> **EXERCISE DESCRIPTION**: Tally the lines of the records below that include the word "project", and write down only that tally.
____________
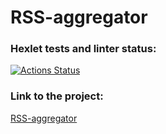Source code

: # RSS-aggregator
### Hexlet tests and linter status:
[![Actions Status](https://github.com/sergey712lab/frontend-project-lvl3/workflows/hexlet-check/badge.svg)](https://github.com/sergey712lab/frontend-project-lvl3/actions)

### Link to the project:
[RSS-aggregator](https://frontend-project-lvl3-cr9l470hu-sergey712lab.vercel.app)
____________
> **SOLUTION TO THIS PROBLEM**: 3